This Punjab institute makes warriors out of ordinary youths


Express News Service

PUNJAB: The lure for the olive uniform among the Punjab youth has faded over the years as the number of youngsters joining as commissioned officers has declined. The Maharaja Ranjit Singh Armed Forces Preparatory Institute (AFPI), set up by the Punjab government in 2011, is determined to reverse the trend.

The institute has sent 162 cadets to the prestigious National Defence Academy (NDA), Indian Military Academy (IMA) and other service academies since 2013. It has been credited with securing all- India rank 1 in the NDA merit list on two occasions, besides once holding rank 1 in the merit list of Officers Training Academy (OTA) in Chennai.

Out of the 162 cadets, 85 have earned their commission in the armed forces. As many as 68 have joined the Army, eight have gone to the Navy, and nine to the Air Force. This year, two AFPI alumni became commissioned officers in the armed forces and another sixteen cadets passed out of the NDA at Khadakwasla, Pune.

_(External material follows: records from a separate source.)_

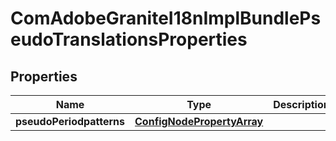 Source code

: 
# ComAdobeGraniteI18nImplBundlePseudoTranslationsProperties

## Properties
Name | Type | Description | Notes
------------ | ------------- | ------------- | -------------
**pseudoPeriodpatterns** | [**ConfigNodePropertyArray**](ConfigNodePropertyArray.md) |  |  [optional]



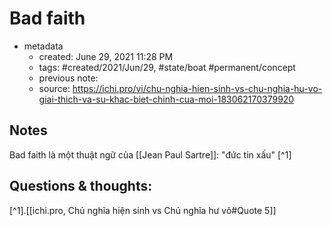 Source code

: ---
---

# Bad faith

- metadata
	- created: June 29, 2021 11:28 PM
	- tags: #created/2021/Jun/29, #state/boat  #permanent/concept 
	- previous note:
	- source: https://ichi.pro/vi/chu-nghia-hien-sinh-vs-chu-nghia-hu-vo-giai-thich-va-su-khac-biet-chinh-cua-moi-183062170379920

## Notes
Bad faith là một thuật ngữ của [[Jean Paul Sartre]]: "đức tin xấu"  [^1]

## Questions & thoughts:

[^1].[[ichi.pro, Chủ nghĩa hiện sinh vs Chủ nghĩa hư vô#Quote 5]]

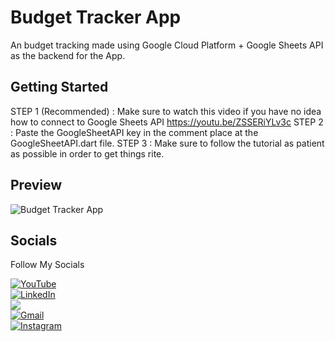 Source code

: # Budget Tracker App

An budget tracking made using Google Cloud Platform + Google Sheets API as the backend for the App.

## Getting Started

STEP 1 (Recommended) : Make sure to watch this video if you have no idea how to connect to Google Sheets API https://youtu.be/ZSSERiYLv3c
STEP 2 : Paste the GoogleSheetAPI key in the comment place at the GoogleSheetAPI.dart file.
STEP 3 : Make sure to follow the tutorial as patient as possible in order to get things rite.

## Preview 

![Budget Tracker App](https://user-images.githubusercontent.com/62248357/169083544-af048fa4-1d71-4e15-8890-cf0715568a1c.gif)

## Socials

Follow My Socials

<div>

<a  href="https://www.youtube.com/channel/UCllaxM77xLnh9X0496_d4RQ" target="_blank"><img alt="YouTube" src="https://img.shields.io/badge/Youtube-%23FF0000.svg?style=for-the-badge&logo=YouTube&logoColor=white" /></a></br>
<a  href="https://www.linkedin.com/in/aashiqumar/" target="_blank"><img alt="LinkedIn" src="https://img.shields.io/badge/linkedin%20-%230077B5.svg?&style=for-the-badge&logo=linkedin&logoColor=white" /></a></br>
<a href="https://twitter.com/aashiqumr" target="_blank"><img src="https://img.shields.io/badge/twitter-%2300acee.svg?&style=for-the-badge&logo=twitter&logoColor=white&alt=twitter" /></a></br>
<a href="info@aashiqumar.com"><img  alt="Gmail" src="https://img.shields.io/badge/Gmail-D14836?style=for-the-badge&logo=gmail&logoColor=white" /></br>
<a  href="https://www.instagram.com/drylest/"><img alt="Instagram" src="https://img.shields.io/badge/Instagram-E4405F?style=for-the-badge&logo=instagram&logoColor=white">
   </a>

   
   
</div>
  
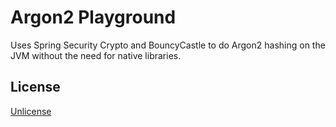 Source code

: # Argon2 Playground

Uses Spring Security Crypto and BouncyCastle to do Argon2 hashing on the JVM without the need for native libraries.

## License

[Unlicense](https://unlicense.org/)
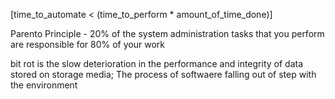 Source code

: [time_to_automate < (time_to_perform * amount_of_time_done)]

 Parento Principle - 20% of the system administration tasks that you perform are responsible for 80% of your work


 bit rot is the slow deterioration in the performance and integrity of data stored on storage media; The process of softwaere falling out of step with the environment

The institute has started a new programme, the Cadet Training Wings, to reach out to seven schools in Punjab. Currently, there are three batches of cadets at AFPI. The cadets of the ninth batch were to appear for their Class XII final board exams. As the exams have been cancelled, they are now awaiting their grades as per the assessment and are also preparing for the NDA entrance exam due in November. Another batch of 42 boys has been selected as part of the 11th batch that commenced training on May 24.

AFPI Director General Maj Gen BS Grewal (Retd) says: “During my last posting at NDA at Khadakwasla as Deputy Commandant, I asked a junior whether a special train to and from Jalandhar carrying cadets still ran because when I joined the NDA in 1968, I came by that train. I was shocked when I was told that no such service now as there only a handful of cadets from the state.” That’s when he contacted the Punjab government and the discussion began to set up a training institute. 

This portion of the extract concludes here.